News

Welcome to End Point’s blog

Ongoing observations by End Point people

Performance optimization of icdevgroup.org

Some years ago Davor Ocelić redesigned icdevgroup.org, Interchange's home on the web. Since then, most of the attention paid to it has been on content such as news, documentation, release information, and so on. We haven't looked much at implementation or optimization details. Recently I decided to do just that.

Interchange optimizations

There is currently no separate logged-in user area of icdevgroup.org, so Interchange is primarily used here as a templating system and database interface. The automatic read/write of a server-side user session is thus unneeded overhead, as is periodic culling of the old sessions. So I turned off permanent sessions by making all visitors appear to be search bots. Adding to interchange.cfg:

RobotUA *

That would not work for most Interchange sites, which need a server-side session for storing mv_click action code, scratch variables, logged-in state, shopping cart, etc. But for a read-only content site, it works well.

By default, Interchange writes user page requests to a special tracking log as part of its UserTrack facility. It also outputs an X-Track HTTP response header with some information about the visit which can be used by a (to my knowledge) long defunct analytics package. Since we don't need either of those features, we can save a tiny bit of overhead. Adding to catalog.cfg:

UserTrack No

Very few Interchange sites have any need for UserTrack anymore, so this is commonly a safe optimization to make.

HTTP optimizations

Today I ran the excellent webpagetest.org test, and this was the icdevgroup.org test result.
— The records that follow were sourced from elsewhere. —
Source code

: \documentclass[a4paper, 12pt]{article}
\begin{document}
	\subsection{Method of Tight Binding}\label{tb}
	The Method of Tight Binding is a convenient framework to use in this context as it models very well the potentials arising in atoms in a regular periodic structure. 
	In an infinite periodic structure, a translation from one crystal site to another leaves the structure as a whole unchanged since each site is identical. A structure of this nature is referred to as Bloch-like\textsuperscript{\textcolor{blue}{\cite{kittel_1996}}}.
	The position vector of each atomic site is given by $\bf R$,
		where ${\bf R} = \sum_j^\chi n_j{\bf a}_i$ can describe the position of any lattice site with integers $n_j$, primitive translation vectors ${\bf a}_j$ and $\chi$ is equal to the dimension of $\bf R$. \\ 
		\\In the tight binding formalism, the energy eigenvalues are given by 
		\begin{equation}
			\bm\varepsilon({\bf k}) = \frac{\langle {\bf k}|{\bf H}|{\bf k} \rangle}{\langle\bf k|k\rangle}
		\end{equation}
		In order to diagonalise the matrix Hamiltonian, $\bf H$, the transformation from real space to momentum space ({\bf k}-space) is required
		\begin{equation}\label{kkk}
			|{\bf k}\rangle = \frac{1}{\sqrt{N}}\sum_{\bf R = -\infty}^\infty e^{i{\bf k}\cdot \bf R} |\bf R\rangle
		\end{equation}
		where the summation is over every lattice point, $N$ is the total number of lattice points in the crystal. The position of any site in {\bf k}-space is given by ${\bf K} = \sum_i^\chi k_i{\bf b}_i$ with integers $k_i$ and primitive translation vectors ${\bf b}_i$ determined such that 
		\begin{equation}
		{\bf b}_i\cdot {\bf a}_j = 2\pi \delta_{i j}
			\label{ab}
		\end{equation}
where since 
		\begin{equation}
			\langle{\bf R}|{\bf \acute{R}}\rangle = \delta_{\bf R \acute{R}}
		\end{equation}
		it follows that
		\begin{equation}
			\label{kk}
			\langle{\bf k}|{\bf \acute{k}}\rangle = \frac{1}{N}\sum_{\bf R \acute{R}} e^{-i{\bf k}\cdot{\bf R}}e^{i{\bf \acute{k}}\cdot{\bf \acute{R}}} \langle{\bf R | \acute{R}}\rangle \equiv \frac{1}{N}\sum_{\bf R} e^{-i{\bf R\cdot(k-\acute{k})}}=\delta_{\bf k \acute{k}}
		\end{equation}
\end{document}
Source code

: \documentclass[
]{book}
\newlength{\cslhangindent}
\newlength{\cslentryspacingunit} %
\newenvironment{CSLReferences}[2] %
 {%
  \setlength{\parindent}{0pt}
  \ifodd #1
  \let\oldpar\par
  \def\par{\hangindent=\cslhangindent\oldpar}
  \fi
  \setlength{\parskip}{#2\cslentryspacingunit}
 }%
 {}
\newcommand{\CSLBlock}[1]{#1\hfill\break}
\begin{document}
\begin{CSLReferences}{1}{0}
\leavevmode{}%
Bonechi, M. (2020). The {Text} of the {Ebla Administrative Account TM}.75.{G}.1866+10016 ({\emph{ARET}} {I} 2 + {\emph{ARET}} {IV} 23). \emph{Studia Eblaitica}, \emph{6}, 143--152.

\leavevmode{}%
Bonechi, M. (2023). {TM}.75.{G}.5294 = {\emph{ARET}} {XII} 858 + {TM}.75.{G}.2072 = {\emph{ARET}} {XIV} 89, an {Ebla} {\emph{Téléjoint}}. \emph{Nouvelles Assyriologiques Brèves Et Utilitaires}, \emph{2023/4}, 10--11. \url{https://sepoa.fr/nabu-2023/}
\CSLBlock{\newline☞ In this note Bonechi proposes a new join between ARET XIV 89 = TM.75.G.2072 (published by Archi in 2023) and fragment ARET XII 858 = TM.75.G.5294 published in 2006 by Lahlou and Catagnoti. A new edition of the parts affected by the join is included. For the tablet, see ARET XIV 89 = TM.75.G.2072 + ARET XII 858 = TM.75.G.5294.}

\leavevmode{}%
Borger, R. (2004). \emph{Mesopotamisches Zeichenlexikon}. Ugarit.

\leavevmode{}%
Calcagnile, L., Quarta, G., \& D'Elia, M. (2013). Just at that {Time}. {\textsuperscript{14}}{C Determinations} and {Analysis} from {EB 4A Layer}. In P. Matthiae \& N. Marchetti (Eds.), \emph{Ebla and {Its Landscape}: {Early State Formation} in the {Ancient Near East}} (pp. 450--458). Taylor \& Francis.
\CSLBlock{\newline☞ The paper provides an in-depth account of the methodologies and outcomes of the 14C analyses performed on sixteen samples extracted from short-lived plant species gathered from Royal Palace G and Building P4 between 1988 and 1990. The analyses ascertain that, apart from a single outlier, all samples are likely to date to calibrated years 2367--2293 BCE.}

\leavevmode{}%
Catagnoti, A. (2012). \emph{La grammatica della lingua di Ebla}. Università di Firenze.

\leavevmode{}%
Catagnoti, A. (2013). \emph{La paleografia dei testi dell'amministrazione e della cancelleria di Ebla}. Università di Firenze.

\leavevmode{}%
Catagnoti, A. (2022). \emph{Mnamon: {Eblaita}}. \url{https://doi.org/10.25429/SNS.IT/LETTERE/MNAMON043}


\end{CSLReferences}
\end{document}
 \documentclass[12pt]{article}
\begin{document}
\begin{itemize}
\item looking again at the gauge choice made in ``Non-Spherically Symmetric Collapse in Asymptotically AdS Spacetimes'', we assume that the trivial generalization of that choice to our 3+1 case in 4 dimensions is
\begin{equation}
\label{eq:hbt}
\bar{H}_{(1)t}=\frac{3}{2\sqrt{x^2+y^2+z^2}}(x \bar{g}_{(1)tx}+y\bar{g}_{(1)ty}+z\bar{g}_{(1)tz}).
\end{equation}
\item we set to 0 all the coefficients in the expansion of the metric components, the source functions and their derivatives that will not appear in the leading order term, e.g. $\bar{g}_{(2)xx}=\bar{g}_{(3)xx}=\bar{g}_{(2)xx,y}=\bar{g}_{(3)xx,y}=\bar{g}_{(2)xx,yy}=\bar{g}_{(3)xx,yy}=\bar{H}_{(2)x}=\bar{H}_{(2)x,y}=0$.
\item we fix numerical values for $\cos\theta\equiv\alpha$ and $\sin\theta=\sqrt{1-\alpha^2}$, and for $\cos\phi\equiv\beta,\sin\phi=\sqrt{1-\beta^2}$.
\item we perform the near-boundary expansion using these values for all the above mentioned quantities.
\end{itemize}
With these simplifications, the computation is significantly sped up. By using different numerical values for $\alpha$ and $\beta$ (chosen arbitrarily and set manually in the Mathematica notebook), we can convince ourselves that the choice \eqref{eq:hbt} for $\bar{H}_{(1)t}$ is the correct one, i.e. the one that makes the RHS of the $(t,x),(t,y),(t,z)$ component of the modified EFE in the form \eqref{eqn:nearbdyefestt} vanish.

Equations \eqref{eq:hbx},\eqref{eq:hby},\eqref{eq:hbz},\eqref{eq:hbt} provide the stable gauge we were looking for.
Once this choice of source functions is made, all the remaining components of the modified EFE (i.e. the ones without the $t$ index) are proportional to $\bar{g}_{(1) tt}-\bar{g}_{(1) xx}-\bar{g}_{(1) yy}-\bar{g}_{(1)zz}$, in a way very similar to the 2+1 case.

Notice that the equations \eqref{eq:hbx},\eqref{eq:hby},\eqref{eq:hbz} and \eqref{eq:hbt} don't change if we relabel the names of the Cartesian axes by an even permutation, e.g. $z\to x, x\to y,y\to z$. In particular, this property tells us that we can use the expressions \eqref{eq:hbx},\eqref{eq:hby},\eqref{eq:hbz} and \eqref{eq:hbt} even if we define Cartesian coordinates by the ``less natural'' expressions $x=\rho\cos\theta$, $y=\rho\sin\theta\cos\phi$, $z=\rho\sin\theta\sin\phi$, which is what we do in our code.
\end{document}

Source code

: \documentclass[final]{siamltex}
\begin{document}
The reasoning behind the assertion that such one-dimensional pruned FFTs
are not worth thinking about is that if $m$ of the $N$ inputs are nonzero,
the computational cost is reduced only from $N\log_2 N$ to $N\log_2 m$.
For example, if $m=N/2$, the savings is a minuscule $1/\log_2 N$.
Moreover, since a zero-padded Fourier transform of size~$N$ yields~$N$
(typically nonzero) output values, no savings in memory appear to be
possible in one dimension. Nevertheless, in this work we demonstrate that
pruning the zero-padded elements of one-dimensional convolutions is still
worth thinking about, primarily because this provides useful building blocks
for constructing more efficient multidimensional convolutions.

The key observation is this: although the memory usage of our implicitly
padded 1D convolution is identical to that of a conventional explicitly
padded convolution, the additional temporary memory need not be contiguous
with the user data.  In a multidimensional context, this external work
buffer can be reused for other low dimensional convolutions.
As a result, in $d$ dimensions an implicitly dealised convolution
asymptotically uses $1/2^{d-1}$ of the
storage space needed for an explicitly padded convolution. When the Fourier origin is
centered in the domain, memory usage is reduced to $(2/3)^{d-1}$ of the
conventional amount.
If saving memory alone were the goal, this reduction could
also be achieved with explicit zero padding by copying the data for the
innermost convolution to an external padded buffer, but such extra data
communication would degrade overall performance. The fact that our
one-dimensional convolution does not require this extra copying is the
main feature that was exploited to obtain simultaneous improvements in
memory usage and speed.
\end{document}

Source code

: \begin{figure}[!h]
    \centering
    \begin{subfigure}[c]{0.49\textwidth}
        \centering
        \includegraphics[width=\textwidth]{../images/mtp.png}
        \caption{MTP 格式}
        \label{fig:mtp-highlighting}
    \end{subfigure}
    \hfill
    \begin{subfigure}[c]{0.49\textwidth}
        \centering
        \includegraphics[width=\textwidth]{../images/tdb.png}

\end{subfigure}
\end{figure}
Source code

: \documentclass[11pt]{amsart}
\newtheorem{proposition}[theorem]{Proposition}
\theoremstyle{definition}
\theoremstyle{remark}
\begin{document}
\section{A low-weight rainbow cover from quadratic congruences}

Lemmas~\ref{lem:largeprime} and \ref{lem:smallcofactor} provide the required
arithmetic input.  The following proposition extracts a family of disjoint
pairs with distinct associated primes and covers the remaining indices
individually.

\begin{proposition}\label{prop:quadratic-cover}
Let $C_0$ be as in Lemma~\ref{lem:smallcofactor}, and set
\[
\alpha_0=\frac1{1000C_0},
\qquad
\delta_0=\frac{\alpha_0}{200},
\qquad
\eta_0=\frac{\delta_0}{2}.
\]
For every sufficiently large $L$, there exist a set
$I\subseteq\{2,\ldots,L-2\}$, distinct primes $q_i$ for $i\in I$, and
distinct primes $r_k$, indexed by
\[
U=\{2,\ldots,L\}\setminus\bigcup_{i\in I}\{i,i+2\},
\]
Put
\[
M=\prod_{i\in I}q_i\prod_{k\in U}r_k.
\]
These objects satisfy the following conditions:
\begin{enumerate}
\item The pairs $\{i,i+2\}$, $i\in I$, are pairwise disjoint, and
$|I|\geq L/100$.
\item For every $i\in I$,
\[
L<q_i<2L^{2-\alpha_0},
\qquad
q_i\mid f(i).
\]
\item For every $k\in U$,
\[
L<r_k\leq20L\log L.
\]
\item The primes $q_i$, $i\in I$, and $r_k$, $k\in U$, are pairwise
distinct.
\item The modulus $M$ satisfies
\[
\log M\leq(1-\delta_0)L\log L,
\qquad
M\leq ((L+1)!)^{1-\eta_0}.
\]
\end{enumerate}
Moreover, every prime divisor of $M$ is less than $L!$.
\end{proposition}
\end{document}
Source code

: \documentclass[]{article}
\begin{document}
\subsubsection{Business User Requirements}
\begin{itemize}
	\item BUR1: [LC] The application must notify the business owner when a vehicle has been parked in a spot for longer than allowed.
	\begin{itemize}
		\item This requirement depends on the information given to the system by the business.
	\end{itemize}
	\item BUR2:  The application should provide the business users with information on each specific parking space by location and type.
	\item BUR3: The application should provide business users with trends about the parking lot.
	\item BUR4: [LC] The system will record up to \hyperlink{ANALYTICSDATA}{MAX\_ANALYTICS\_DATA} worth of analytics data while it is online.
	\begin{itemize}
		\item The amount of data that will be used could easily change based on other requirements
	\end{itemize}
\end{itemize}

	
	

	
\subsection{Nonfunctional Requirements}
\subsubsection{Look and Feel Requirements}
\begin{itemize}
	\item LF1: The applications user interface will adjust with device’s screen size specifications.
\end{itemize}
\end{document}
Even though icdevgroup.org is a fairly simple site without much bloat, two obvious areas for improvement stood out.

First, gzip/deflate compression of textual content should be enabled. That cuts down on bandwidth used and page delivery time by a significant amount, and with modern CPUs adds no appreciable extra CPU load on either the client or the server.

We're hosting icdevgroup.org on Debian GNU/Linux with Apache 2.2, which has a reasonable default configuration of mod_deflate that does this, so it's easy to enable:

a2enmod deflate

That sets up symbolic links in /etc/apache2/mods-enabled for deflate.load and deflate.conf to enable mod_deflate. (Use a2dismod to remove them if needed.)

I added two content types for CSS & JavaScript to the default in deflate.conf:

AddOutputFilterByType DEFLATE text/html text/plain text/xml text/css application/x-javascript

That used to be riskier when very old browsers such as Netscape 3 and 4 claimed to support compressed CSS & JavaScript but actually didn't. But those browsers are long gone.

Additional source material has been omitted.